Earlier this year, a NASA and Boeing test team subjected a test version of the Space Launch System (SLS) liquid hydrogen tank to a series of 37 tests that simulate liftoff and flight stresses by using large hydraulic pistons to push and pull on the test tank with millions of pounds of force.
The test article aced these tests and showed no signs of cracks, buckling or breaking and qualified the design for flight. Now, the team wants to see just how much the tank can take.
“Space exploration involves risk,” said Julie Bassler, manager of the Space Launch System Stages Office. ““This is a different kind of exploration that happens before we launch. A test to failure of the largest liquid hydrogen tank ever produced will expand our knowledge to ensure we can safely get the most performance out of the rocket that will send astronauts and large cargo to the Moon and then to Mars.”
The hydrogen tank is part of the SLS core stage. Measuring more than 130 feet tall and 27.6 feet in diameter, it stores 537,000 gallons of super cooled liquid hydrogen to help power the four SLS core stage RS-25 engines for the 8-minute climb to orbit at more than 17,000 miles per hour. The test article’s structure is identical to that of the flight hardware.
Having certified the tank for both the current version of SLS, called Block 1, as well as the more powerful Block 1B version in development, engineers are preparing their 215-foot-tall test stand for one final test to see exactly how much stress the hydrogen tank can take before it fails structurally.
Built by Boeing at NASA’s Michoud Assembly Facility in New Orleans and barged to Marshall last December, the hydrogen tank test article has been fitted with thousands of sensors measuring, stress, pressure, and temperature, while high-speed cameras and microphones capture every inch for the expected telltale buckling or cracking in the cylindrical tank wall.

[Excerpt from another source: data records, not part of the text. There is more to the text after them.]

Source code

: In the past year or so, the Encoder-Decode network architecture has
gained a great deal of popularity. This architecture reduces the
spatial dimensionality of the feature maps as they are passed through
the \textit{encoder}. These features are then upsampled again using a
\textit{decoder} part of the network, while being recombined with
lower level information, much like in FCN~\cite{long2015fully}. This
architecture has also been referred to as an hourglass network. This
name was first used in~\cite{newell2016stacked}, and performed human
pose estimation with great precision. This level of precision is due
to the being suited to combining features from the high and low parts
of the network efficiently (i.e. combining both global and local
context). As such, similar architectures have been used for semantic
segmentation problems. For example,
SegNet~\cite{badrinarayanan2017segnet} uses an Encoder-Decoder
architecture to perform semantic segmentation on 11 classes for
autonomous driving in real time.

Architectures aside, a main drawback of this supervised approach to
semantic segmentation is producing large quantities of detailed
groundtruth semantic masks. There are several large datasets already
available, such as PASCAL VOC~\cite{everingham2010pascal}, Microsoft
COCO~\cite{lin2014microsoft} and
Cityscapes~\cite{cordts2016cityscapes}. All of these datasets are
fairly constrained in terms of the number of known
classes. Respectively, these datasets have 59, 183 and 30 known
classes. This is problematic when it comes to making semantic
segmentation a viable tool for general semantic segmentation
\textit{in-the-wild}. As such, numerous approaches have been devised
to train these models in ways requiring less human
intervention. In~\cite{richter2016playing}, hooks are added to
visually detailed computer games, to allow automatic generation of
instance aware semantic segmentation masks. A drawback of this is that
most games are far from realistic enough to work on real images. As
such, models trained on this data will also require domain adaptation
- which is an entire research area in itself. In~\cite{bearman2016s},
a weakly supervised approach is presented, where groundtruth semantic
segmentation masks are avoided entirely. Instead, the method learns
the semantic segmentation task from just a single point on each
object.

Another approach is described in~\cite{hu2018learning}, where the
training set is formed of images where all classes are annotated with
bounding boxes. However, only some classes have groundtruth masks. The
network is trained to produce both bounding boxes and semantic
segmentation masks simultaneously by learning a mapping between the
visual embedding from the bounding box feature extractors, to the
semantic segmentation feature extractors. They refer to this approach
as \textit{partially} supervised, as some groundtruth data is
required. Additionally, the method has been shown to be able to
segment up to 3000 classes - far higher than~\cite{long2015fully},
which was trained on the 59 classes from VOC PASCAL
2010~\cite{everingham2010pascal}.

“The core stage hardware structures are brand new, first-time developments, so this testing is crucial to ensuring mission success,” said Luke Denney, qualification test manager for Boeing’s Test & Evaluation Group. “The tests were designed to prove that each component of the stage will be able to survive its own unique set of extreme environmental conditions during liftoff, ascent and flight.”
In fact, this will be the largest-ever controlled test-to-failure of a NASA rocket stage fuel tank, said Mike Nichols, Marshall’s lead test engineer for the tank.
“The failure mechanism of a slender multi-segment rocket stage is not very well understood,” he said. “By taking this test article to failure, we can better understand the phenomenon. This test will benefit all rocket engineers, providing valuable data for their propellant tank designs for future rocket stages.”
Engineers have computer calculations that predict when and where and how the tanks should fail. But without a carefully planned test they won’t know exactly. That difference is important for NASA’s plans to return human explorers to the Moon.
This is not the first SLS test article to be tested to structural failure. Test versions of the engine section and intertank were also tested until they broke above 140% of anticipated flight stresses.
While engineers predict the test will not create a sizable hole in the tank, should that happen, areas of the community close to Redstone Arsenal hear a low-level sound as the nitrogen gas used to pressurize the tank is vented.
The 212-foot-tall core stage is the largest, most complex rocket stage NASA has built since the Saturn V stages that powered the Apollo missions to the Moon. SLS and Orion, along with the Gateway in orbit around the Moon, are NASA’s backbone for deep space exploration and the Artemis program, which will send the first woman and next man to the lunar surface by 2024.
SLS is the only rocket that can send Orion, astronauts, and supplies to the Moon on a single mission.